08/07/2010
Michel Godin des Mers
Je cherchais à le photographier depuis longtemps ce "Monsieuye X", ainsi nommé dans le livre "Les Jardins de l'art brut" par Marc Décimo, avec son attelage incroyable, fait de vélos accouplés réagencés de façon à pouvoir porter entre autres une voile rectangulaire où l'on peut lire toutes sortes de proclamations dans des lettrages de taille différente.
Place de la Nation, juin 2010, ph. Bruno Montpied des Routes
Je me plaignais à tout un chacun de mon manque de chance, je le rencontrai (deux fois), une fois sans mon appareil photo, rue de Rivoli, et la seconde, sans le reconnaître, son attelage s'étant semble-t-il métamorphosé (replié?), le temps d'une aubade jouée à la flûte (une de ses occupations quand il ne donne pas le spectacle vociférant de sa révolte). Enfin Myriam Peignist vint et me donna le renseignement parfait. L'homme se tenait tous les 14 du mois place de la Nation (sur le terre-plein central) à Paris, ainsi que tous les vendredi soir de 20h à 24h sur le pont reliant l'île de la Cité à l'île St-Louis (pour des concerts de flûte).

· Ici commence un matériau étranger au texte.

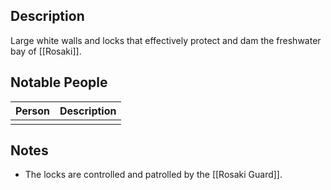 ## Description
Large white walls and locks that effectively protect and dam the freshwater bay of [[Rosaki]].

## Notable People
| Person | Description |
| ------ | ----------- |
|        |             |

## Notes
* The locks are controlled and patrolled by the [[Rosaki Guard]].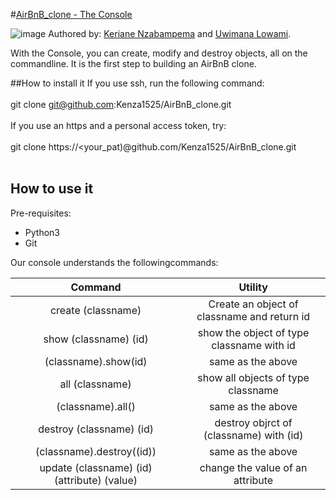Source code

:#[AirBnB_clone - The Console](https://github.com/kenza1525/AirBnB_clone/)

![image](https://user-images.githubusercontent.com/106814898/203315571-6c12b4d1-07e8-4485-bfe1-92351ecfb530.png)
Authored by: [Keriane Nzabampema](https://github.com/kenza1525/) and [Uwimana Lowami](https://github.com/Sonlowami/).

With the Console, you can create, modify and destroy objects, all on the commandline.
It is the first step to building an AirBnB clone. 

##How to install it
If you use ssh, run the following command:<br><br>
	git clone git@github.com:Kenza1525/AirBnB_clone.git
<br><br>
If you use an https and a personal access token, try: <br><br>
	git clone https://<your_pat\)@github.com/Kenza1525/AirBnB_clone.git
<br><br>
## How to use it
Pre-requisites:
 - Python3
 - Git

Our console understands the followingcommands:

|Command|Utility|
|:-------:|:-------:|
|create \(classname\)|Create an object of classname and return id|
|show \(classname\) \(id\)|show the object of type classname with id|
|\(classname\).show(id)|same as the above|
|all \(classname\)| show all objects of type classname|
|\(classname\).all()| same as the above|
|destroy \(classname\) \(id\)| destroy objrct of \(classname\) with \(id\)|
|\(classname\).destroy((id\))| same as the above|
|update \(classname\) \(id\) \(attribute\) \(value\)| change the value of an attribute|


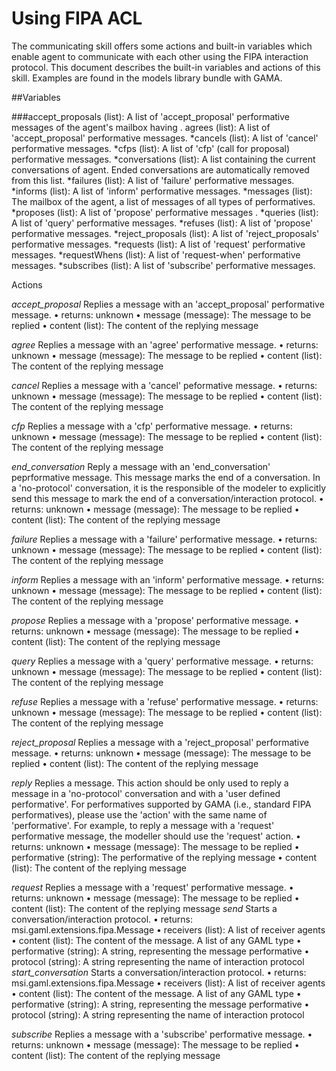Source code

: 
# Using FIPA ACL


The communicating skill offers some actions and built-in variables which enable agent to communicate with each other using the FIPA interaction protocol. This document describes the built-in variables and actions of this skill. Examples are found in the models library bundle with GAMA.

##Variables

###accept_proposals (list): 
A list of 'accept_proposal' performative messages of the agent's mailbox having .
agrees (list): A list of 'accept_proposal' performative messages.
*cancels (list): A list of 'cancel' performative messages.
*cfps (list): A list of 'cfp' (call for proposal) performative messages.
*conversations (list): A list containing the current conversations of agent. Ended conversations
are automatically removed from this list.
*failures (list): A list of 'failure' performative messages.
*informs (list): A list of 'inform' performative messages.
*messages (list): The mailbox of the agent, a list of messages of all types of performatives.
*proposes (list): A list of 'propose' performative messages .
*queries (list): A list of 'query' performative messages.
*refuses (list): A list of 'propose' performative messages.
*reject_proposals (list): A list of 'reject_proposals' performative messages.
*requests (list): A list of 'request' performative messages.
*requestWhens (list): A list of 'request-when' performative messages.
*subscribes (list): A list of 'subscribe' performative messages.

Actions

*accept_proposal*
Replies a message with an 'accept_proposal' performative message.
• returns: unknown
• message (message): The message to be replied
• content (list): The content of the replying message


*agree*
Replies a message with an 'agree' performative message.
• returns: unknown
• message (message): The message to be replied
• content (list): The content of the replying message

*cancel*
Replies a message with a 'cancel' peformative message.
• returns: unknown
• message (message): The message to be replied
• content (list): The content of the replying message

*cfp*
Replies a message with a 'cfp' performative message.
• returns: unknown
• message (message): The message to be replied
• content (list): The content of the replying message

*end_conversation*
Reply a message with an 'end_conversation' peprformative message. This message marks the end of a conversation. In a 'no-protocol' conversation, it is the responsible of the modeler to explicitly send this message to mark the end of a conversation/interaction protocol.
• returns: unknown
• message (message): The message to be replied
• content (list): The content of the replying message

*failure*
Replies a message with a 'failure' performative message.
• returns: unknown
• message (message): The message to be replied
• content (list): The content of the replying message

*inform*
Replies a message with an 'inform' performative message.
• returns: unknown
• message (message): The message to be replied
• content (list): The content of the replying message

*propose*
Replies a message with a 'propose' performative message.
• returns: unknown
• message (message): The message to be replied
• content (list): The content of the replying message

*query*
Replies a message with a 'query' performative message.
• returns: unknown
• message (message): The message to be replied
• content (list): The content of the replying message

*refuse*
Replies a message with a 'refuse' performative message.
• returns: unknown
• message (message): The message to be replied
• content (list): The content of the replying message

*reject_proposal*
Replies a message with a 'reject_proposal' performative message.
• returns: unknown
• message (message): The message to be replied
• content (list): The content of the replying message

*reply*
Replies a message. This action should be only used to reply a message in a 'no-protocol' conversation and with a 'user defined performative'. For performatives supported by GAMA (i.e., standard FIPA performatives), please use the 'action' with the same name of 'performative'. For example, to reply a message with a 'request' performative message, the modeller should use the 'request' action.
• returns: unknown
• message (message): The message to be replied
• performative (string): The performative of the replying message
• content (list): The content of the replying message

*request*
Replies a message with a 'request' performative message.
• returns: unknown
• message (message): The message to be replied
• content (list): The content of the replying message
*send*
Starts a conversation/interaction protocol.
• returns: msi.gaml.extensions.fipa.Message
• receivers (list): A list of receiver agents
• content (list): The content of the message. A list of any GAML type
• performative (string): A string, representing the message performative
• protocol (string): A string representing the name of interaction protocol
*start_conversation*
Starts a conversation/interaction protocol.
• returns: msi.gaml.extensions.fipa.Message
• receivers (list): A list of receiver agents
• content (list): The content of the message. A list of any GAML type
• performative (string): A string, representing the message performative
• protocol (string): A string representing the name of interaction protocol

*subscribe*
Replies a message with a 'subscribe' performative message.
• returns: unknown
• message (message): The message to be replied
• content (list): The content of the replying message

Il était bien place de la Nation au rendez-vous fixé, bien en vue devant la statue de la Marianne républicaine, et ce jour-là sans le moindre chaland venu l'écouter ou seulement examiner son étonnant attelage. Ce dernier se compose d'un premier véhicule à quatre roues de vélo, remorquant à sa suite une sorte de berceau lui aussi sur roues, contenant je ne sais quel objet arborescent aux allures cancéreuses, et faisant peut-être office de parabole de l'enfance aux yeux de l'auteur. Celui-ci, qui a pour nom en réalité Michel Godin des Mers (le complément de nom maritime est de son cru, joliment trouvé non?) - ce qui balaie l'insuffisant "Monsieuye X" - se fait en effet une idée plutôt peu ragoûtante de l'enfance, témoin cette pancarte accrochée en tête de son attelage vélocipédique:
Et bizarrement, ses parents, pourtant "traîtres à l'enfant", ce jour-là l'assistaient en silence, se tenant à l'écart comme deux vestales muettes, comme venus veiller sur lui malgré tout... L'allusion au "vol des jardins d'enfant" pouvait être en rapport avec le berceau contenant une espèce de flore pétrifiée proliférante à l'aspect inquiétant en un tel endroit.
Michel Godin des Mers, qui se proclame "acteur, novateur, artisan" et intermittent du spectacle (à prendre aussi dans son sens littéral), en veut à cette société "esclavagiste" qui ne permet pas à tout un chacun de bénéficier d'un logement gratuit. N'a-t-il pas raison? Ce serait évidemment bien mieux si l'on pouvait se loger où bon nous semble sans bourse délier, dans la masure d'un pauvre un matin, dans le palais d'un prince le soir. Il porte ainsi deux casquettes semble-t-il, à la fois bateleur et revendicatif, appelant à une "révolution civile", interpellant les puissants du jour pour leur crier que la démocratie n'existe pas.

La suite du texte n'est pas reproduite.